START MATERIAL FOR THIS TASK

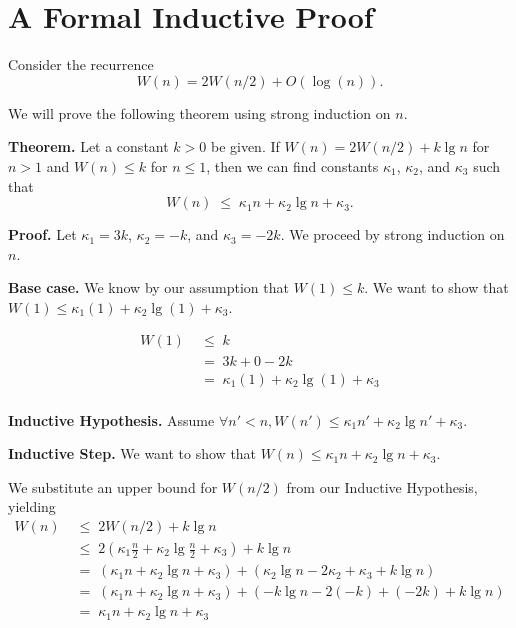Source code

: \section{A Formal Inductive Proof}

\begin{example}
Consider the recurrence
  $$W(n) = 2 W(n/2) + O(\log(n)).$$

We will prove the following theorem using strong induction on $n$.

\textbf{Theorem.}
Let a constant $k > 0$ be given.  If $W(n) = 2 W(n/2) + k \lg n$ for $n >
1$ and $W(n) \leq k$ for $n \leq 1$, then we can find constants $\kappa_1$,
$\kappa_2$, and $\kappa_3$ such that \[ W(n) \;\leq\; \kappa_1 n + \kappa_2 \lg n + \kappa_3.\]

\textbf{Proof.} Let $\kappa_1 = 3k$, $\kappa_2 = -k$, and $\kappa_3 = -2k$.
We proceed by strong induction on $n$.

\textbf{Base case.} We know by our assumption that $W(1) \leq k$.
We want to show that $W(1) \leq \kappa_1 (1) + \kappa_2 \lg (1) + \kappa_3$.

\begin{align*}
W(1) \;& \leq \; k\\
      \;& = \; 3k + 0 - 2k\\
      \;& = \; \kappa_1 (1) + \kappa_2 \lg (1) + \kappa_3\\
\end{align*}

\textbf{Inductive Hypothesis.}
Assume $\forall n' < n, W(n') \leq \kappa_1 n' + \kappa_2 \lg n' + \kappa_3$.

\textbf{Inductive Step.} We want to show that $W(n) \leq \kappa_1 n + \kappa_2 \lg n + \kappa_3$.

We substitute an upper bound for $W(n/2)$ from our Inductive Hypothesis, yielding
\begin{align*}
W(n) \;& \leq \; 2 W(n/2) + k\lg n\\
     \;& \leq \; 2 \left(\kappa_1 \frac{n}{2} + \kappa_2 \lg \frac{n}{2} + \kappa_3 \right) + k \lg n\\
     \;& = \; \left(\kappa_1 n + \kappa_2 \lg n + \kappa_3 \right) + \left(\kappa_2 \lg n - 2 \kappa_2 + \kappa_3 + k \lg n \right) \\
     \;& = \; \left(\kappa_1 n + \kappa_2 \lg n + \kappa_3 \right) + \left(-k \lg n - 2 (-k) + (-2k) + k \lg n \right) \\
     \;& = \; \kappa_1 n + \kappa_2 \lg n + \kappa_3
\end{align*}
\end{example}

END MATERIAL FOR THIS TASK

__ASSIGNMENT__. Above are records with pictures; repeat the records exactly and leave the pictures out.

__SOLUTION FOR THIS PROBLEM__.
Source code

: \section{A Formal Inductive Proof}

\begin{example}
Consider the recurrence
  $$W(n) = 2 W(n/2) + O(\log(n)).$$

We will prove the following theorem using strong induction on $n$.

\textbf{Theorem.}
Let a constant $k > 0$ be given.  If $W(n) = 2 W(n/2) + k \lg n$ for $n >
1$ and $W(n) \leq k$ for $n \leq 1$, then we can find constants $\kappa_1$,
$\kappa_2$, and $\kappa_3$ such that \[ W(n) \;\leq\; \kappa_1 n + \kappa_2 \lg n + \kappa_3.\]

\textbf{Proof.} Let $\kappa_1 = 3k$, $\kappa_2 = -k$, and $\kappa_3 = -2k$.
We proceed by strong induction on $n$.

\textbf{Base case.} We know by our assumption that $W(1) \leq k$.
We want to show that $W(1) \leq \kappa_1 (1) + \kappa_2 \lg (1) + \kappa_3$.

\begin{align*}
W(1) \;& \leq \; k\\
      \;& = \; 3k + 0 - 2k\\
      \;& = \; \kappa_1 (1) + \kappa_2 \lg (1) + \kappa_3\\
\end{align*}

\textbf{Inductive Hypothesis.}
Assume $\forall n' < n, W(n') \leq \kappa_1 n' + \kappa_2 \lg n' + \kappa_3$.

\textbf{Inductive Step.} We want to show that $W(n) \leq \kappa_1 n + \kappa_2 \lg n + \kappa_3$.

We substitute an upper bound for $W(n/2)$ from our Inductive Hypothesis, yielding
\begin{align*}
W(n) \;& \leq \; 2 W(n/2) + k\lg n\\
     \;& \leq \; 2 \left(\kappa_1 \frac{n}{2} + \kappa_2 \lg \frac{n}{2} + \kappa_3 \right) + k \lg n\\
     \;& = \; \left(\kappa_1 n + \kappa_2 \lg n + \kappa_3 \right) + \left(\kappa_2 \lg n - 2 \kappa_2 + \kappa_3 + k \lg n \right) \\
     \;& = \; \left(\kappa_1 n + \kappa_2 \lg n + \kappa_3 \right) + \left(-k \lg n - 2 (-k) + (-2k) + k \lg n \right) \\
     \;& = \; \kappa_1 n + \kappa_2 \lg n + \kappa_3
\end{align*}
\end{example}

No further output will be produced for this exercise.